During the First World War, the Davies sisters worked as volunteers for the French Red Cross, as they had already travelled extensively in France. They offered asylum in Wales during the war to the Belgian artists George Minne, Valerius de Saedeleer, Elisabeth de Saedeleer and Gustave van de Woestijne.

In the early 1920s, they moved into Gregynog Hall at Newtown, Montgomeryshire. In 1922, they founded the Gregynog Press, publishing fine limited editions of works in English and Welsh.

From 1933 to 1938, they sponsored the Gregynog Music Festival at their estate, an annual 3–4-day affair directed by Henry Walford Davies that included poetry readings. The festivals played host to important composers and other musical figures of the period, including Ralph Vaughan Williams, Edward Elgar, Gustav Holst, "the conductor Adrian Boult, and the poet Lascelles Abercrombie; and performers including Jelly d'Arányi and the Rothschild Quartet."

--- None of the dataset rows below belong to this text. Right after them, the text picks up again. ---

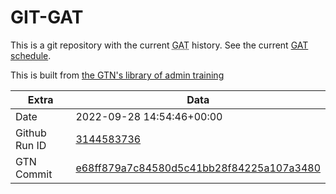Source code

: # GIT-GAT

This is a git repository with the current <abbr title="Galaxy Admin Training">GAT</abbr> history. See the current [GAT schedule](https://gxy.io/gat).

This is built from [the GTN's library of admin training](https://training.galaxyproject.org/training-material/topics/admin/)

Extra | Data
--- | ---
Date | 2022-09-28 14:54:46+00:00
Github Run ID | [3144583736](https://github.com/galaxyproject/training-material/actions/runs/3144583736)
GTN Commit | [e68ff879a7c84580d5c41bb28f84225a107a3480](https://github.com/galaxyproject/training-material/tree/e68ff879a7c84580d5c41bb28f84225a107a3480)
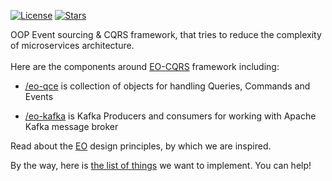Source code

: [![License](https://img.shields.io/badge/license-MIT-green.svg)](https://github.com/eo-cqrs/.github/blob/master/LICENSE)
[![Stars](https://img.shields.io/github/stars/eo-cqrs)](https://github.com/cqrs)

OOP Event sourcing & CQRS framework, that tries to reduce the complexity of microservices architecture.
<br>
<br>
Here are the components around [EO-CQRS](https://eo-cqrs.github.io/.github) framework including:

* [/eo-qce](https://github.com/eo-cqrs/eo-qce) is collection of objects for handling Queries, Commands and Events

* [/eo-kafka](https://github.com/eo-cqrs/eo-kafka) is Kafka Producers and consumers for working with Apache Kafka
  message broker

Read about the [EO](https://www.elegantobjects.org) design principles, by which we are inspired.

By the way, here is [the list of things](https://github.com/eo-cqrs/ideas/issues) we want to implement. You can help!

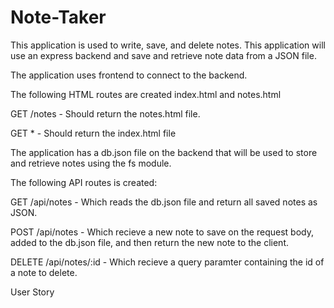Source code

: # Note-Taker
This application is used to write, save, and delete notes. This application will use an express backend and save and retrieve note data from a JSON file.


The application uses frontend to connect to the backend.


The following HTML routes are created index.html and notes.html


GET /notes - Should return the notes.html file.


GET * - Should return the index.html file




The application has a db.json file on the backend that will be used to store and retrieve notes using the fs module.


The following API routes is created:


GET /api/notes - Which reads the db.json file and return all saved notes as JSON.


POST /api/notes - Which recieve a new note to save on the request body, added to the db.json file, and then return the new note to the client.


DELETE /api/notes/:id - Which recieve a query paramter containing the id of a note to delete. 



User Story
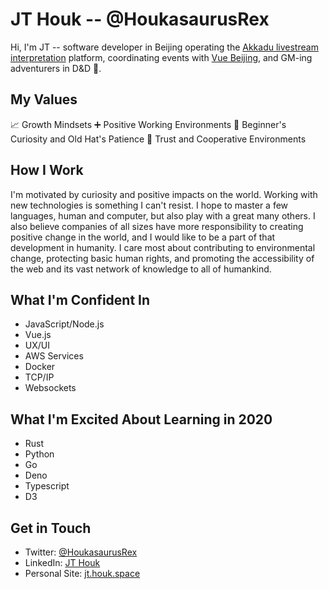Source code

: # JT Houk -- @HoukasaurusRex

Hi, I'm JT -- software developer in Beijing operating the [Akkadu livestream interpretation](https://akkadu.com) platform, coordinating events with [Vue Beijing](https://twitter.com/beijing_vue), and GM-ing adventurers in D&D 🐲.

## My Values

📈 Growth Mindsets
➕ Positive Working Environments
🐣 Beginner's Curiosity and Old Hat's Patience
🤝 Trust and Cooperative Environments

## How I Work

I'm motivated by curiosity and positive impacts on the world. Working with new technologies is something I can't resist. I hope to master a few languages, human and computer, but also play with a great many others. I also believe companies of all sizes have more responsibility to creating positive change in the world, and I would like to be a part of that development in humanity. I care most about contributing to environmental change, protecting basic human rights, and promoting the accessibility of the web and its vast network of knowledge to all of humankind.

## What I'm Confident In

* JavaScript/Node.js
* Vue.js
* UX/UI
* AWS Services
* Docker
* TCP/IP
* Websockets

## What I'm Excited About Learning in 2020

* Rust
* Python
* Go
* Deno
* Typescript
* D3

## Get in Touch

* Twitter: [@HoukasaurusRex](https://twitter.com/HoukasaurusRex)
* LinkedIn: [JT Houk](https://www.linkedin.com/in/jt-houk/)
* Personal Site: [jt.houk.space](https://jt.houk.space/about/)
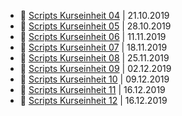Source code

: - 🔗 [Scripts Kurseinheit 04](04.md) | 21.10.2019
- 🔗 [Scripts Kurseinheit 05](05.md) | 28.10.2019
- 🔗 [Scripts Kurseinheit 06](06.md) | 11.11.2019
- 🔗 [Scripts Kurseinheit 07](07.md) | 18.11.2019
- 🔗 [Scripts Kurseinheit 08](08.md) | 25.11.2019
- 🔗 [Scripts Kurseinheit 09](09.md) | 02.12.2019
- 🔗 [Scripts Kurseinheit 10](10.md) | 09.12.2019
- 🔗 [Scripts Kurseinheit 11](11.md) | 16.12.2019
- 🔗 [Scripts Kurseinheit 12](11.md) | 16.12.2019
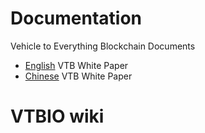 # Documentation
Vehicle to Everything Blockchain Documents

- [English](VTBWhitePaper.md) VTB White Paper
- [Chinese](zh-CN/VTBWhitePaper.md) VTB White Paper

# VTBIO wiki
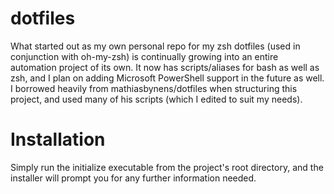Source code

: # dotfiles
What started out as my own personal repo for my zsh dotfiles (used in conjunction with oh-my-zsh) is continually growing into an entire automation project of its own. It now has scripts/aliases for bash as well as zsh, and I plan on adding Microsoft PowerShell support in the future as well. I borrowed heavily from mathiasbynens/dotfiles when structuring this project, and used many of his scripts (which I edited to suit my needs).

# Installation
Simply run the initialize executable from the project's root directory, and the installer will prompt you for any further information needed.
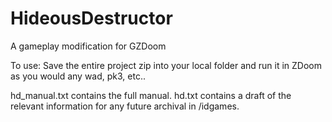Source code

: # HideousDestructor
A gameplay modification for GZDoom

To use:
Save the entire project zip into your local folder and run it in ZDoom as you would any wad, pk3, etc..

hd_manual.txt contains the full manual.
hd.txt contains a draft of the relevant information for any future archival in /idgames.
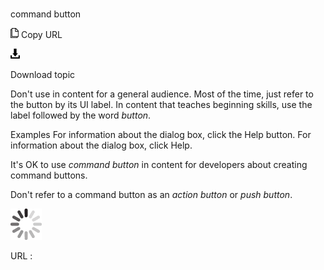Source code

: # 

command button

![Copy URL](media/command-button/Copy.png)
Copy URL

![Download](media/command-button/Download.png)

Download topic

Don't
use in content for a general audience. Most of the time,
just refer to the button by its UI label. In content that
teaches beginning skills, use the label followed by the word *button*. 

Examples
For information about the dialog box, click the Help button.
For information about the dialog box, click Help.

It's OK to use *command button* in content for developers about creating command buttons.

Don't refer to a command button as an *action button* or *push button*. 

![In progress](media/command-button/activity-large.gif)

URL :
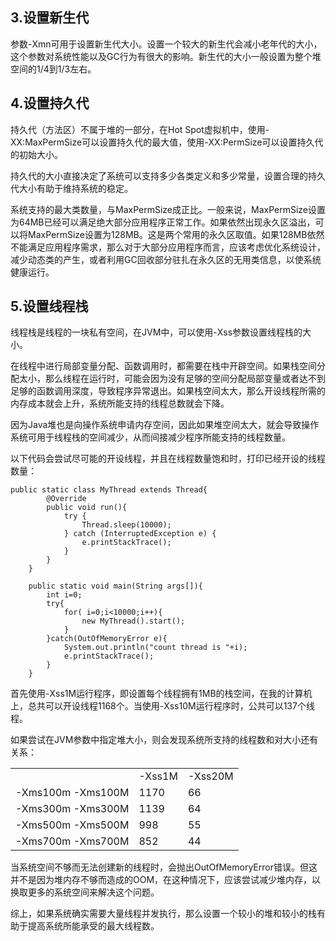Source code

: <!-- wp:heading -->
<h2>3.设置新生代</h2>
<!-- /wp:heading -->

<!-- wp:paragraph -->
<p>  参数-Xmn可用于设置新生代大小。设置一个较大的新生代会减小老年代的大小，这个参数对系统性能以及GC行为有很大的影响。新生代的大小一般设置为整个堆空间的1/4到1/3左右。</p>
<!-- /wp:paragraph -->

<!-- wp:heading -->
<h2>4.设置持久代  </h2>
<!-- /wp:heading -->

<!-- wp:paragraph -->
<p>  持久代（方法区）不属于堆的一部分，在Hot Spot虚拟机中，使用-XX:MaxPermSize可以设置持久代的最大值，使用-XX:PermSize可以设置持久代的初始大小。</p>
<!-- /wp:paragraph -->

<!-- wp:paragraph -->
<p>  持久代的大小直接决定了系统可以支持多少各类定义和多少常量，设置合理的持久代大小有助于维持系统的稳定。</p>
<!-- /wp:paragraph -->

<!-- wp:paragraph -->
<p>  系统支持的最大类数量，与MaxPermSize成正比。一般来说，MaxPermSize设置为64MB已经可以满足绝大部分应用程序正常工作。如果依然出现永久区溢出，可以将MaxPermSize设置为128MB。这是两个常用的永久区取值。如果128MB依然不能满足应用程序需求，那么对于大部分应用程序而言，应该考虑优化系统设计，减少动态类的产生，或者利用GC回收部分驻扎在永久区的无用类信息，以使系统健康运行。</p>
<!-- /wp:paragraph -->

<!-- wp:heading -->
<h2>  5.设置线程栈  </h2>
<!-- /wp:heading -->

<!-- wp:paragraph -->
<p>  线程栈是线程的一块私有空间，在JVM中，可以使用-Xss参数设置线程栈的大小。</p>
<!-- /wp:paragraph -->

<!-- wp:paragraph -->
<p>  在线程中进行局部变量分配、函数调用时，都需要在栈中开辟空间。如果栈空间分配太小，那么线程在运行时，可能会因为没有足够的空间分配局部变量或者达不到足够的函数调用深度，导致程序异常退出。如果栈空间太大，那么开设线程所需的内存成本就会上升，系统所能支持的线程总数就会下降。</p>
<!-- /wp:paragraph -->

<!-- wp:paragraph -->
<p>  因为Java堆也是向操作系统申请内存空间，因此如果堆空间太大，就会导致操作系统可用于线程栈的空间减少，从而间接减少程序所能支持的线程数量。</p>
<!-- /wp:paragraph -->

<!-- wp:paragraph -->
<p>  以下代码会尝试尽可能的开设线程，并且在线程数量饱和时，打印已经开设的线程数量：</p>
<!-- /wp:paragraph -->

<!-- wp:code -->
<pre class="wp-block-code"><code>public static class MyThread extends Thread{
        @Override
        public void run(){
            try {
                Thread.sleep(10000);
            } catch (InterruptedException e) {
                e.printStackTrace();
            }
        }
    }

    public static void main(String args[]){
        int i=0;
        try{
            for( i=0;i&lt;10000;i++){
                new MyThread().start();
            }
        }catch(OutOfMemoryError e){
            System.out.println("count thread is "+i);
            e.printStackTrace();
        }
    }</code></pre>
<!-- /wp:code -->

<!-- wp:paragraph -->
<p>  首先使用-Xss1M运行程序，即设置每个线程拥有1MB的栈空间，在我的计算机上，总共可以开设线程1168个。当使用-Xss10M运行程序时，公共可以137个线程。</p>
<!-- /wp:paragraph -->

<!-- wp:paragraph -->
<p>  如果尝试在JVM参数中指定堆大小，则会发现系统所支持的线程数和对大小还有关系：</p>
<!-- /wp:paragraph -->

<!-- wp:table -->
<table class="wp-block-table"><tbody><tr><td>        </td><td>-Xss1M</td><td> -Xss20M </td></tr><tr><td>-Xms100m  -Xms100M</td><td>1170</td><td>66</td></tr><tr><td> -Xms300m  -Xms300M </td><td>1139</td><td>64</td></tr><tr><td> -Xms500m  -Xms500M  </td><td>998</td><td>55</td></tr><tr><td> -Xms700m  -Xms700M  </td><td>852</td><td>44</td></tr></tbody></table>
<!-- /wp:table -->

<!-- wp:paragraph -->
<p>  当系统空间不够而无法创建新的线程时，会抛出OutOfMemoryError错误。但这并不是因为堆内存不够而造成的OOM，在这种情况下，应该尝试减少堆内存，以换取更多的系统空间来解决这个问题。</p>
<!-- /wp:paragraph -->

<!-- wp:paragraph -->
<p>  综上，如果系统确实需要大量线程并发执行，那么设置一个较小的堆和较小的栈有助于提高系统所能承受的最大线程数。</p>
<!-- /wp:paragraph -->

<!-- wp:paragraph -->
<p>  </p>
<!-- /wp:paragraph -->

The festival ended during the build-up to the Second World War. It was revived during 1955–1961 by the composer Ian Parrott, Gregynog Professor of Music at Aberystwyth for more than 30 years. The festival was revived again in 1988 by the tenor Anthony Rolfe Johnson. Since 2006, it has been directed by the music historian and broadcaster, Rhian Davies.

In 1960, some years after her sister's death in 1951, Margaret Davies donated Gregynog to the University of Wales for use as an arts centre. Margaret died in London, and her ashes were buried along with her sister's at their birthplace of Llandinam.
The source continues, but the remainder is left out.